____ Record extracts

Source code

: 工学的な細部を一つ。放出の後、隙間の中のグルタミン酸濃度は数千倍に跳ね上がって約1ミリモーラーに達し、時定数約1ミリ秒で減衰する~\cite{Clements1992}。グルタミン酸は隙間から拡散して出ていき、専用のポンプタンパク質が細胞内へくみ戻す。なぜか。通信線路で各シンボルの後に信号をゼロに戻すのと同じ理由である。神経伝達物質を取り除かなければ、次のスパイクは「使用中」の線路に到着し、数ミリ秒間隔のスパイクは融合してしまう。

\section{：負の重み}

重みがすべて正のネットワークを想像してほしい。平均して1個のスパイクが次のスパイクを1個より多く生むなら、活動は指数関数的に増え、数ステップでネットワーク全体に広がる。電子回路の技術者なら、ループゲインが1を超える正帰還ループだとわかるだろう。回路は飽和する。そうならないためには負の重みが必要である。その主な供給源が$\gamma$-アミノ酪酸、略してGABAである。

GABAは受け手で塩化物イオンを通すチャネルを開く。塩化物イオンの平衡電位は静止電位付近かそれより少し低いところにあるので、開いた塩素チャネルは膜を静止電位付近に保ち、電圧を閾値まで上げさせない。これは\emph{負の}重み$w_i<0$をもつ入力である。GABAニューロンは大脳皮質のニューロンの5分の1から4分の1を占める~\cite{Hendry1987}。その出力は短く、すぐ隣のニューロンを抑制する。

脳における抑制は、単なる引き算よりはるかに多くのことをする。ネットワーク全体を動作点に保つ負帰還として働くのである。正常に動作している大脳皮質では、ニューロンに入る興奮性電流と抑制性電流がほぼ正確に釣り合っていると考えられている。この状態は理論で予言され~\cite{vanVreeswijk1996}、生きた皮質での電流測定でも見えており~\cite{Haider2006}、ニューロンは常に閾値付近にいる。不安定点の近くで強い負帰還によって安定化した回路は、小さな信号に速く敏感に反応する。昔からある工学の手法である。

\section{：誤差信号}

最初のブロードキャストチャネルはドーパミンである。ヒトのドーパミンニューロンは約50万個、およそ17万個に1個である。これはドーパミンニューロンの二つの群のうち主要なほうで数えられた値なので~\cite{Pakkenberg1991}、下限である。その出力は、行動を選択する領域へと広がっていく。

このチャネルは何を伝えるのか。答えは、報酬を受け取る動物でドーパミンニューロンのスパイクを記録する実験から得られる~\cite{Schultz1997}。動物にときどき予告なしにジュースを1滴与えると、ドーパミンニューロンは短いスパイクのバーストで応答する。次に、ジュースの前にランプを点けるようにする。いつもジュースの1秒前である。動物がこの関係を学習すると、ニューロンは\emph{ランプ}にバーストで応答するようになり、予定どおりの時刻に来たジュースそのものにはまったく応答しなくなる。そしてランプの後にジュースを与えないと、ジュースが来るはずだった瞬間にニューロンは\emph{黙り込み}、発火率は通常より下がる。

________

**What to produce:** Your task is to retype the complete material exactly as it was given.

**Exercise solution:**
Source code

: 工学的な細部を一つ。放出の後、隙間の中のグルタミン酸濃度は数千倍に跳ね上がって約1ミリモーラーに達し、時定数約1ミリ秒で減衰する~\cite{Clements1992}。グルタミン酸は隙間から拡散して出ていき、専用のポンプタンパク質が細胞内へくみ戻す。なぜか。通信線路で各シンボルの後に信号をゼロに戻すのと同じ理由である。神経伝達物質を取り除かなければ、次のスパイクは「使用中」の線路に到着し、数ミリ秒間隔のスパイクは融合してしまう。

\section{：負の重み}

重みがすべて正のネットワークを想像してほしい。平均して1個のスパイクが次のスパイクを1個より多く生むなら、活動は指数関数的に増え、数ステップでネットワーク全体に広がる。電子回路の技術者なら、ループゲインが1を超える正帰還ループだとわかるだろう。回路は飽和する。そうならないためには負の重みが必要である。その主な供給源が$\gamma$-アミノ酪酸、略してGABAである。

GABAは受け手で塩化物イオンを通すチャネルを開く。塩化物イオンの平衡電位は静止電位付近かそれより少し低いところにあるので、開いた塩素チャネルは膜を静止電位付近に保ち、電圧を閾値まで上げさせない。これは\emph{負の}重み$w_i<0$をもつ入力である。GABAニューロンは大脳皮質のニューロンの5分の1から4分の1を占める~\cite{Hendry1987}。その出力は短く、すぐ隣のニューロンを抑制する。

脳における抑制は、単なる引き算よりはるかに多くのことをする。ネットワーク全体を動作点に保つ負帰還として働くのである。正常に動作している大脳皮質では、ニューロンに入る興奮性電流と抑制性電流がほぼ正確に釣り合っていると考えられている。この状態は理論で予言され~\cite{vanVreeswijk1996}、生きた皮質での電流測定でも見えており~\cite{Haider2006}、ニューロンは常に閾値付近にいる。不安定点の近くで強い負帰還によって安定化した回路は、小さな信号に速く敏感に反応する。昔からある工学の手法である。

\section{：誤差信号}

最初のブロードキャストチャネルはドーパミンである。ヒトのドーパミンニューロンは約50万個、およそ17万個に1個である。これはドーパミンニューロンの二つの群のうち主要なほうで数えられた値なので~\cite{Pakkenberg1991}、下限である。その出力は、行動を選択する領域へと広がっていく。

このチャネルは何を伝えるのか。答えは、報酬を受け取る動物でドーパミンニューロンのスパイクを記録する実験から得られる~\cite{Schultz1997}。動物にときどき予告なしにジュースを1滴与えると、ドーパミンニューロンは短いスパイクのバーストで応答する。次に、ジュースの前にランプを点けるようにする。いつもジュースの1秒前である。動物がこの関係を学習すると、ニューロンは\emph{ランプ}にバーストで応答するようになり、予定どおりの時刻に来たジュースそのものにはまったく応答しなくなる。そしてランプの後にジュースを与えないと、ジュースが来るはずだった瞬間にニューロンは\emph{黙り込み}、発火率は通常より下がる。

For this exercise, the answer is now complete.